Notes on how to use OrthoMCL. These notes were generated while following the UserGuide.
We'll need the following.
- NCBI BlastP
- perl, test for presence with
$ perl --version - MySQL, test for presence as follows.
$ mysql --version Use apt-get install if not present. - mcl, test for presence as follows. $ mcl --version Use apt-get install if not present.
- OrthoMCL, download tarball from the site.
Read the fun manual!
Start and stop the server.
$ sudo service mysql status
$ sudo service mysql start
$ sudo service mysql stop
Common commands.
mysql --user=root --password=the_mysql_root_password
SHOW DATABASES;
CREATE DATABASE orthomcl;
SHOW TABLES FROM music;
USE music;
SHOW TABLES;
EXIT;
QUIT;
OrthoMCL uses a database named orthomcl
which makes it a good example for the CREATE
command.
Determine MySQL port number.
SHOW VARIABLES WHERE Variable_name = 'port';
The default is 3306 and is known to most of the internet, which is a security issue.

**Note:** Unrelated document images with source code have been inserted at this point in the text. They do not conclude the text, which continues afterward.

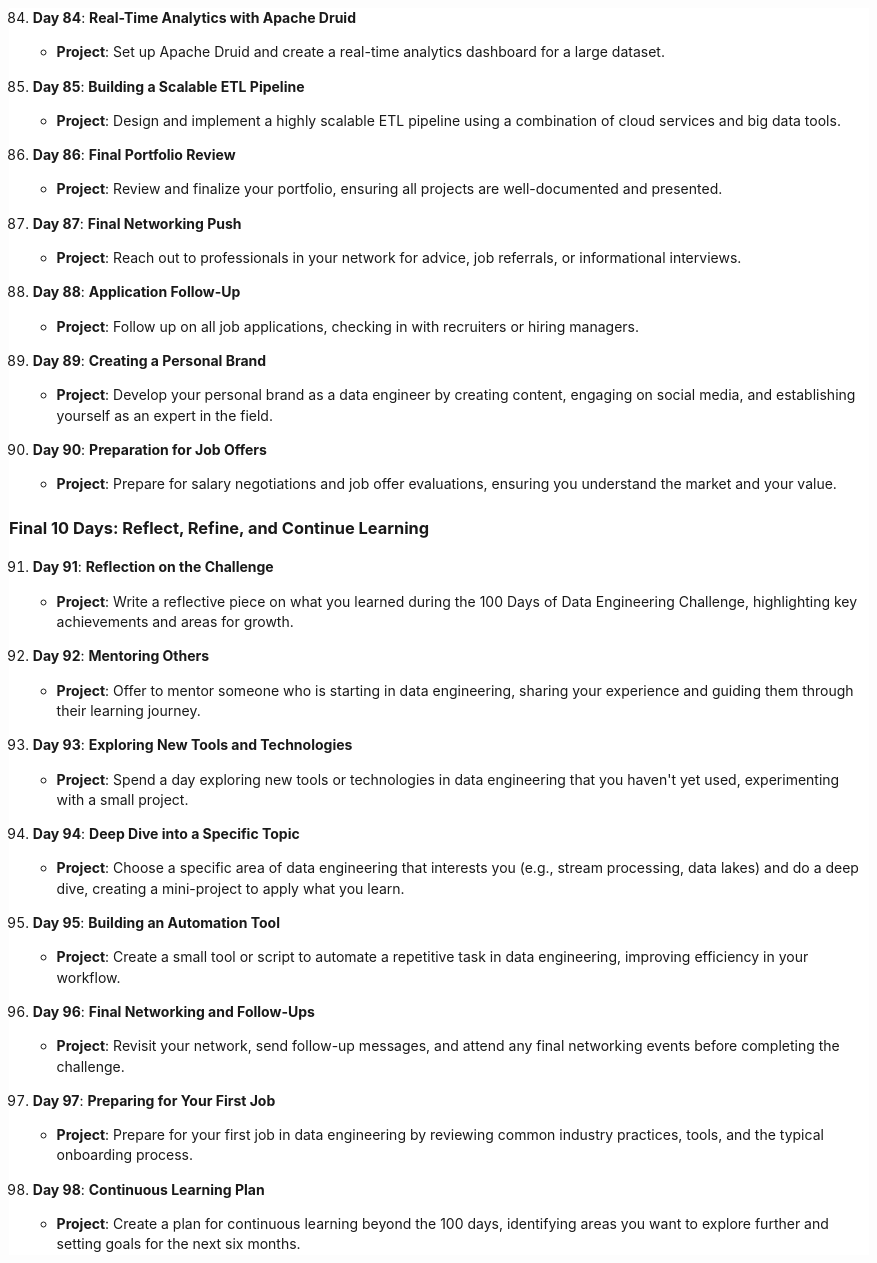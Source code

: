 84. **Day 84**: **Real-Time Analytics with Apache Druid**
    - **Project**: Set up Apache Druid and create a real-time analytics dashboard for a large dataset.

85. **Day 85**: **Building a Scalable ETL Pipeline**
    - **Project**: Design and implement a highly scalable ETL pipeline using a combination of cloud services and big data tools.

86. **Day 86**: **Final Portfolio Review**
    - **Project**: Review and finalize your portfolio, ensuring all projects are well-documented and presented.

87. **Day 87**: **Final Networking Push**
    - **Project**: Reach out to professionals in your network for advice, job referrals, or informational interviews.

88. **Day 88**: **Application Follow-Up**
    - **Project**: Follow up on all job applications, checking in with recruiters or hiring managers.

89. **Day 89**: **Creating a Personal Brand**
    - **Project**: Develop your personal brand as a data engineer by creating content, engaging on social media, and establishing yourself as an expert in the field.

90. **Day 90**: **Preparation for Job Offers**
    - **Project**: Prepare for salary negotiations and job offer evaluations, ensuring you understand the market and your value.

### Final 10 Days: Reflect, Refine, and Continue Learning
91. **Day 91**: **Reflection on the Challenge**
    - **Project**: Write a reflective piece on what you learned during the 100 Days of Data Engineering Challenge, highlighting key achievements and areas for growth.

92. **Day 92**: **Mentoring Others**
    - **Project**: Offer to mentor someone who is starting in data engineering, sharing your experience and guiding them through their learning journey.

93. **Day 93**: **Exploring New Tools and Technologies**


    - **Project**: Spend a day exploring new tools or technologies in data engineering that you haven't yet used, experimenting with a small project.

94. **Day 94**: **Deep Dive into a Specific Topic**
    - **Project**: Choose a specific area of data engineering that interests you (e.g., stream processing, data lakes) and do a deep dive, creating a mini-project to apply what you learn.

95. **Day 95**: **Building an Automation Tool**
    - **Project**: Create a small tool or script to automate a repetitive task in data engineering, improving efficiency in your workflow.

96. **Day 96**: **Final Networking and Follow-Ups**
    - **Project**: Revisit your network, send follow-up messages, and attend any final networking events before completing the challenge.

97. **Day 97**: **Preparing for Your First Job**
    - **Project**: Prepare for your first job in data engineering by reviewing common industry practices, tools, and the typical onboarding process.

98. **Day 98**: **Continuous Learning Plan**
    - **Project**: Create a plan for continuous learning beyond the 100 days, identifying areas you want to explore further and setting goals for the next six months.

This can be changed by editing my.cnf
(for me it was /etc/mysql/my.cnf
) to change the port
parameter.
Then stop and sart your mysql server.
Add to your bash PATH.
export PATH=~/bin/orthomclSoftware-v2.0.9/bin:$PATH
Create my_orthomcl_dir
.
Copy orthomclSoftware/doc/Main/OrthoMCLEngine/orthomcl.config.template
to my_orthomcl_dir/orthomcl.config
.
Edit this file as directed in the UserGuide.txt
.
Install perl's DBI module.
sudo apt-get install libdbi-perl
sudo apt-get install libdbd-mysql-perl
Run the orthmclInstallSchema
program to install the schema. (Run the program with no arguments to get help. This is true of all following orthomcl programs.)
We'll need to make our FASTA files OrthoMCL compliant.
mkdir compliantFasta/
cd compliantFasta/
orthomclAdjustFasta pinf ../pinf_omcl.fasta 2
orthomclAdjustFasta pram ../pram_omcl.fasta 1
orthomclAdjustFasta psoj ../psoj_omcl.fasta 1
cd ..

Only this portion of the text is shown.